Exercise aim –
Lift out all lines below that contain "liegen".

(Supplied entries)

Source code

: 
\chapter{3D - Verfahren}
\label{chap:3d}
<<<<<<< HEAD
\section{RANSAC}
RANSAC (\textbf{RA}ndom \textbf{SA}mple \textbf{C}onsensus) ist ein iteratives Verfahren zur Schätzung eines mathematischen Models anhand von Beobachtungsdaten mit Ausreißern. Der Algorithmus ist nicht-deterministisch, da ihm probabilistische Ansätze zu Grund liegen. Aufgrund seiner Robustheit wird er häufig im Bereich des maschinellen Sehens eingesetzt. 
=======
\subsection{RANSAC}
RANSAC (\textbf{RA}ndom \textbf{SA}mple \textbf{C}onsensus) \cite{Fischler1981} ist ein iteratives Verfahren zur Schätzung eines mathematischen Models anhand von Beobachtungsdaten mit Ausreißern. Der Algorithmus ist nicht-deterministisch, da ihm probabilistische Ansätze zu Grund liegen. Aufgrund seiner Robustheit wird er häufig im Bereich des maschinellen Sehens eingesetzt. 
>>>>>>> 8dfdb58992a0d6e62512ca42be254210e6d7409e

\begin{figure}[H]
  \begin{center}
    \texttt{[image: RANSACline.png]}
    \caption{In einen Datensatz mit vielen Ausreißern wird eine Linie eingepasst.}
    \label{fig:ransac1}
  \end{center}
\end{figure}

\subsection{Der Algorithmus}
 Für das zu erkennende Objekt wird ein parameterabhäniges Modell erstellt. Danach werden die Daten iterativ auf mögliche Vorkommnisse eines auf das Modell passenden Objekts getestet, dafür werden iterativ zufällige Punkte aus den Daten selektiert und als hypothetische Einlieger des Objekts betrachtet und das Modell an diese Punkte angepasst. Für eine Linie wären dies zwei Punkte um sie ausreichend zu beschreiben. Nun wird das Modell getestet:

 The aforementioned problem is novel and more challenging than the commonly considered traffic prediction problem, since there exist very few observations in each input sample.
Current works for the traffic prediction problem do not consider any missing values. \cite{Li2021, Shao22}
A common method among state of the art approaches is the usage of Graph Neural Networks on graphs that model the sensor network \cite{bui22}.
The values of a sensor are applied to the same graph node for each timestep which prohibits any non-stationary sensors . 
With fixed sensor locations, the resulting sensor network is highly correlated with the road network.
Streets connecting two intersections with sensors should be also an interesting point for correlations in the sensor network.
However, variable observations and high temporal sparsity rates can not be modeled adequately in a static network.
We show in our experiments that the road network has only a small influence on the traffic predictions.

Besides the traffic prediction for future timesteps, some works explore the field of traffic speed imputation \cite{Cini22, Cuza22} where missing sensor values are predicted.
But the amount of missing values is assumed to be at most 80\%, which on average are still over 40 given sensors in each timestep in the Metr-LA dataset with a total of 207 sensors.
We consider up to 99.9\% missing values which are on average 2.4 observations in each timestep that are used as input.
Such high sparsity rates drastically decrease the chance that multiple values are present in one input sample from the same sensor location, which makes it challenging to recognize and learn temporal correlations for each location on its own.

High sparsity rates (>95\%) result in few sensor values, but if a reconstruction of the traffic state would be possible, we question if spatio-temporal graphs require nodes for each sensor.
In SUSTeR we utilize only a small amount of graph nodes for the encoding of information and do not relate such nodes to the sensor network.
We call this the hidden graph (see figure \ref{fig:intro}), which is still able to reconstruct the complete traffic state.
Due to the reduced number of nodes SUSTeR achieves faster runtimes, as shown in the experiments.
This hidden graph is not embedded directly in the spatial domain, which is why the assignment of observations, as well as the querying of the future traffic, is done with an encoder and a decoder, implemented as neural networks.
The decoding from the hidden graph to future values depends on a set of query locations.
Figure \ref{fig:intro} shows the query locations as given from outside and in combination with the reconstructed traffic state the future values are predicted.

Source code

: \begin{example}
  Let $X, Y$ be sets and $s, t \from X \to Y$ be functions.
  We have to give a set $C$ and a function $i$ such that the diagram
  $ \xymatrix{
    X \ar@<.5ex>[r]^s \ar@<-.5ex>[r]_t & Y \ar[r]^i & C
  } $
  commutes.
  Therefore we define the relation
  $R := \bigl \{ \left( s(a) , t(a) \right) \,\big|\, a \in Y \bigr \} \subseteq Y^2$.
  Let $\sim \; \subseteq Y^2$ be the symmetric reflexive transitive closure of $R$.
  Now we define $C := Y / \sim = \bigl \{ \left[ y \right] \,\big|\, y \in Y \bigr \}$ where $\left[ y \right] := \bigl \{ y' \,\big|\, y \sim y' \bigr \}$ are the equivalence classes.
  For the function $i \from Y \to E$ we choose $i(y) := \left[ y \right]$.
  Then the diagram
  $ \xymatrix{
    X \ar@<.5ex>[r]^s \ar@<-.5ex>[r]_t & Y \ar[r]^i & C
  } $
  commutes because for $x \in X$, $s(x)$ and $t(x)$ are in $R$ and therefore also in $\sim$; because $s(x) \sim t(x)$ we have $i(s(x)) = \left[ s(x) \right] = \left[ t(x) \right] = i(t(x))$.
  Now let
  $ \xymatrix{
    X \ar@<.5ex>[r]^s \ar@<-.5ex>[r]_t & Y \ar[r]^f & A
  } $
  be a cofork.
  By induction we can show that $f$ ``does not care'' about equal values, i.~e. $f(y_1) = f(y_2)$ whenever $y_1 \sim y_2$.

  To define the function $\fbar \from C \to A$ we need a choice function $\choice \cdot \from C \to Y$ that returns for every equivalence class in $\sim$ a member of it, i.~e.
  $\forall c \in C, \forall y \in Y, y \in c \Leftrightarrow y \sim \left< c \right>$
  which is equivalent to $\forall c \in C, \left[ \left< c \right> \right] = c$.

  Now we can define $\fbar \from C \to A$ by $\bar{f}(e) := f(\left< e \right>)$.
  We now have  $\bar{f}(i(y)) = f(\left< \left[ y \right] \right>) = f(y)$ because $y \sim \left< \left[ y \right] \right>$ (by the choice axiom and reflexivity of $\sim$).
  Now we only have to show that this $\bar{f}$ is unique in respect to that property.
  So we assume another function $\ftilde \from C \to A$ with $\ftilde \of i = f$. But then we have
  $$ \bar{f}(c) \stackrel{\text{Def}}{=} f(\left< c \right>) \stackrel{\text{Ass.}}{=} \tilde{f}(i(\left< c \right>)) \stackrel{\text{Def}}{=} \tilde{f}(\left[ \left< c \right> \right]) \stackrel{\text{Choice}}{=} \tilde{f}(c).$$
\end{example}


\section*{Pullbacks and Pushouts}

(End Supplied entries)

Finished exercise –
RANSAC (\textbf{RA}ndom \textbf{SA}mple \textbf{C}onsensus) ist ein iteratives Verfahren zur Schätzung eines mathematischen Models anhand von Beobachtungsdaten mit Ausreißern. Der Algorithmus ist nicht-deterministisch, da ihm probabilistische Ansätze zu Grund liegen. Aufgrund seiner Robustheit wird er häufig im Bereich des maschinellen Sehens eingesetzt. 
RANSAC (\textbf{RA}ndom \textbf{SA}mple \textbf{C}onsensus) \cite{Fischler1981} ist ein iteratives Verfahren zur Schätzung eines mathematischen Models anhand von Beobachtungsdaten mit Ausreißern. Der Algorithmus ist nicht-deterministisch, da ihm probabilistische Ansätze zu Grund liegen. Aufgrund seiner Robustheit wird er häufig im Bereich des maschinellen Sehens eingesetzt. 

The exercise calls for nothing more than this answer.